In 2006, Australia's government led by John Howard passed amendments to existing family laws that established a presumption of equally shared parenting in divorce cases. Or at least they sort of did. Apparently the statutory language is complicated enough to confuse the most assiduous of legal scholars, so parents, lawyers and courts are struggling with what the law really requires.
Whatever the defects in the new statute, a movement is afoot to scrap the whole idea of equal parenting. Stated another way, for some people, three years of fathers' rights is too much. Not long ago, a deranged Melbourne man threw his daughter off a bridge, killing her. Anti-father activists immediately seized on the tragedy to claim that the shared parenting law places children in the nefarious clutches of brutal dads.
Now, as this article makes clear, some experts are calling for the whole idea of parenting shared 50-50 to be done away with, or radically changed (ABC, 6/3/09). Why? Because, in the words of one family law expert, "this often gives fathers a false expectation that they will be granted equal time, when this isn't true for the majority of cases."
Let's see, do I have this right? The law attempts to create a presumption of equally shared parenting, but that's bad because it's caused fathers to believe that they'll get equal parenting time.
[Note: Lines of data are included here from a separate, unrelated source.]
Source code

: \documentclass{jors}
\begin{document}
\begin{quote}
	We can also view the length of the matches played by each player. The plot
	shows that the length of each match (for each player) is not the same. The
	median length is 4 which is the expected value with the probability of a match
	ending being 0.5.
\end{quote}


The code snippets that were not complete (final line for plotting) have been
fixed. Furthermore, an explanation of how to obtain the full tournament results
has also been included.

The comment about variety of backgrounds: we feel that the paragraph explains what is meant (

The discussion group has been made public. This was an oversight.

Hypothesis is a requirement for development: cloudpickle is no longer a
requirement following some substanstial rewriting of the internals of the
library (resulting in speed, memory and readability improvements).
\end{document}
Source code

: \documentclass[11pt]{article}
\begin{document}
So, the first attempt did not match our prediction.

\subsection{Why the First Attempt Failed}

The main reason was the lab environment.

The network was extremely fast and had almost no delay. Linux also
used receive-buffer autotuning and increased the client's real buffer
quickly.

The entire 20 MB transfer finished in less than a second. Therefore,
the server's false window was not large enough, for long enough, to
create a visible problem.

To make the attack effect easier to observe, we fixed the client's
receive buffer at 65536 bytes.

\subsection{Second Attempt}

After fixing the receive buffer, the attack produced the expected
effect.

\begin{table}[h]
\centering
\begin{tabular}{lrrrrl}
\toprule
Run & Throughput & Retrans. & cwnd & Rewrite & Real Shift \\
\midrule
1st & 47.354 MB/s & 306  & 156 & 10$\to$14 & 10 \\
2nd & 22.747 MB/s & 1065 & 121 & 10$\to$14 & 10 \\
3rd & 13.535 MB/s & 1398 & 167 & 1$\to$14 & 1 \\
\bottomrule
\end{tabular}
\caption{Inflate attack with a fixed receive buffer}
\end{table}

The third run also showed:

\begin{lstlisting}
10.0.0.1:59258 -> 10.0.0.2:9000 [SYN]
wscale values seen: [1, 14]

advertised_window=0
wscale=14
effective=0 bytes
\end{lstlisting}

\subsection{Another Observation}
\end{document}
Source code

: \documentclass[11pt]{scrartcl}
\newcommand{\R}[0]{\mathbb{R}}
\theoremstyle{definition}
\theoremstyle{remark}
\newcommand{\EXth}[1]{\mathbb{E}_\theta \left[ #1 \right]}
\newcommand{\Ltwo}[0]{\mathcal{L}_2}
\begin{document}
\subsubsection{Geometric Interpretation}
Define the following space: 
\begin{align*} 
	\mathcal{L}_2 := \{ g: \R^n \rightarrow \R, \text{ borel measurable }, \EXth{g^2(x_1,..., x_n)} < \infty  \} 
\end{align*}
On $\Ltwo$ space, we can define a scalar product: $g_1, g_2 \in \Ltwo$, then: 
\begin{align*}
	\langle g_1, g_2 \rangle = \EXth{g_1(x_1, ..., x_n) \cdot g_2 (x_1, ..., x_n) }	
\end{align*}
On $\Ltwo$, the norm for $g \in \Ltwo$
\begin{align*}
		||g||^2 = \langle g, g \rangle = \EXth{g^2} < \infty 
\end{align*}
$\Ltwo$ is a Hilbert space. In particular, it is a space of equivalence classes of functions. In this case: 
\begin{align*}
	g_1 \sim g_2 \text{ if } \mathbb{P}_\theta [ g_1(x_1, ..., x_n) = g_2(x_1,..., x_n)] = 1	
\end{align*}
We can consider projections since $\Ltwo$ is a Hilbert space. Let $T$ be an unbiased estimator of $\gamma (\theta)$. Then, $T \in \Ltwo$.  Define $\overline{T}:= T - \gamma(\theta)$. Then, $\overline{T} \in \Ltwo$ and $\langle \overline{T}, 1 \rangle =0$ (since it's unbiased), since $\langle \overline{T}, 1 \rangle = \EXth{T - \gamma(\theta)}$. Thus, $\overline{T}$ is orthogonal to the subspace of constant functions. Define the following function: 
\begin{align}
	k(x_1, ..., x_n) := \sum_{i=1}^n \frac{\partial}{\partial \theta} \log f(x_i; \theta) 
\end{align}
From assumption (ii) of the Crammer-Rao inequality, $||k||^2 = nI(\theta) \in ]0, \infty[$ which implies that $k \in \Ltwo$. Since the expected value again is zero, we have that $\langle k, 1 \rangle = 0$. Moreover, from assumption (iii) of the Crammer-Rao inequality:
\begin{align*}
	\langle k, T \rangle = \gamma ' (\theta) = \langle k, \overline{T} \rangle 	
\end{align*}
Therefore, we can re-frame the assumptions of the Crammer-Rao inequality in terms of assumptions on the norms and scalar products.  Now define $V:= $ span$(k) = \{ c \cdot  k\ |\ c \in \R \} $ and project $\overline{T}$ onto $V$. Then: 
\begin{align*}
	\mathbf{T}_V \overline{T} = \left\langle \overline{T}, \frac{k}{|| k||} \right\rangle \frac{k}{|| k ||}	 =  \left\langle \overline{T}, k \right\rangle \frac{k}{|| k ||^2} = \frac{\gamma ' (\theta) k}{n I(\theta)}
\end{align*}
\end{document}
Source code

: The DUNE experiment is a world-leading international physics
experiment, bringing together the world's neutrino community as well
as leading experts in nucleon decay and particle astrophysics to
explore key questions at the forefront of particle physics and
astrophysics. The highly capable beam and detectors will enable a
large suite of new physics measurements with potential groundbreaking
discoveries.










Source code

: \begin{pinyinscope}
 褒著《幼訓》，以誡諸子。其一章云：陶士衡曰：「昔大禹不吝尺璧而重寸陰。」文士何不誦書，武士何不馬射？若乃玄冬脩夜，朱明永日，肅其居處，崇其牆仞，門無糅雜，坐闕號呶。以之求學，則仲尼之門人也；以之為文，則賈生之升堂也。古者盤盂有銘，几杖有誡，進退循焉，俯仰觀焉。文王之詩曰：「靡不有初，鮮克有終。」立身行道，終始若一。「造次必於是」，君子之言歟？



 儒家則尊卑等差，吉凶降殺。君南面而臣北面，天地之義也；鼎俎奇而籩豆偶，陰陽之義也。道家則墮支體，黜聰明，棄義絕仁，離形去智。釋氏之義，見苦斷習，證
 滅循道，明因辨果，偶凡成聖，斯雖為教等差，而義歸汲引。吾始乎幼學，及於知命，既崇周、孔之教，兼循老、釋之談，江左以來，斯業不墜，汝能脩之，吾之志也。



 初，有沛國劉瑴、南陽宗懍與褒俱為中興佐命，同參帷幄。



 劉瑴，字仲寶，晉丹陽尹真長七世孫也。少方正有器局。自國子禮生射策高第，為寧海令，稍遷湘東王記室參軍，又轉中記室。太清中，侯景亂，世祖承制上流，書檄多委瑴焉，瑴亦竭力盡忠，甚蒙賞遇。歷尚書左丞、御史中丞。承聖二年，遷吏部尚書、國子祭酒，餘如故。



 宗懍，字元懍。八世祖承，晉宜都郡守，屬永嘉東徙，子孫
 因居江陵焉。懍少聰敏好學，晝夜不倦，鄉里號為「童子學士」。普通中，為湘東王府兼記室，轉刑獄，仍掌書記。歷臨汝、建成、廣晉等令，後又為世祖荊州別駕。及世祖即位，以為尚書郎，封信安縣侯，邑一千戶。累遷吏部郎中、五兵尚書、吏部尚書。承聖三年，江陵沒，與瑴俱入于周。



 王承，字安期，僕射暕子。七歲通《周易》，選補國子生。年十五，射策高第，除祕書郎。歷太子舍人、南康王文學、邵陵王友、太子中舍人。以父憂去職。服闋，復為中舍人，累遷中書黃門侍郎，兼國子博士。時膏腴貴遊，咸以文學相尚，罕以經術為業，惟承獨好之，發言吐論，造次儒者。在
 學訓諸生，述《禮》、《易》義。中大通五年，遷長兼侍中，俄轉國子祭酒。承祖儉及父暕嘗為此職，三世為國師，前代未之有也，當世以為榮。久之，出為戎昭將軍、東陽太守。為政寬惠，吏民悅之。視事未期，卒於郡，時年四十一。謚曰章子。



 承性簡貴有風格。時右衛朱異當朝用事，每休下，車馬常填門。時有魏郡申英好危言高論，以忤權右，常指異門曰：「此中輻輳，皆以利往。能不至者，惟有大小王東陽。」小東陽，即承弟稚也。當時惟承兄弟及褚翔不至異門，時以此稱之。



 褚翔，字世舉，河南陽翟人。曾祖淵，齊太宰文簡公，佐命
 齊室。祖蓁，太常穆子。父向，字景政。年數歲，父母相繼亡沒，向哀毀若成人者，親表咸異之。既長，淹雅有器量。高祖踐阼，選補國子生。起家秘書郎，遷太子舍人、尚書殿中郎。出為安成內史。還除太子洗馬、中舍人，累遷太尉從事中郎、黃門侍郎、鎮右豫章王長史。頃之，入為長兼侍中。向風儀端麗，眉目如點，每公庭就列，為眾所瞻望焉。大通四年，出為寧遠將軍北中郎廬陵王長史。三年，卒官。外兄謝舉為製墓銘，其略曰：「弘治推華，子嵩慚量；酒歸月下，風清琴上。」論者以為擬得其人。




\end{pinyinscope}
Because courts don't or can't enforce the statute, Australia should scrap the idea of shared parenting altogether. Huh?
Did it occur to that expert that when there's a presumption of shared parenting, it's not really inappropriate for dads to expect just that? Did it occur to him that, given all we know about the value of maintaining connection between fathers and children, the right idea is not to dispose of shared parenting laws, but to make them better?
And indeed, courts don't get anywhere close to ordering equally shared parenting, despite the intent of Parliament in passing the law. A study of 1,400 cases of court-ordered parenting arrangements post-divorce revealed that a 50-50 split was ordered only 15% of the time.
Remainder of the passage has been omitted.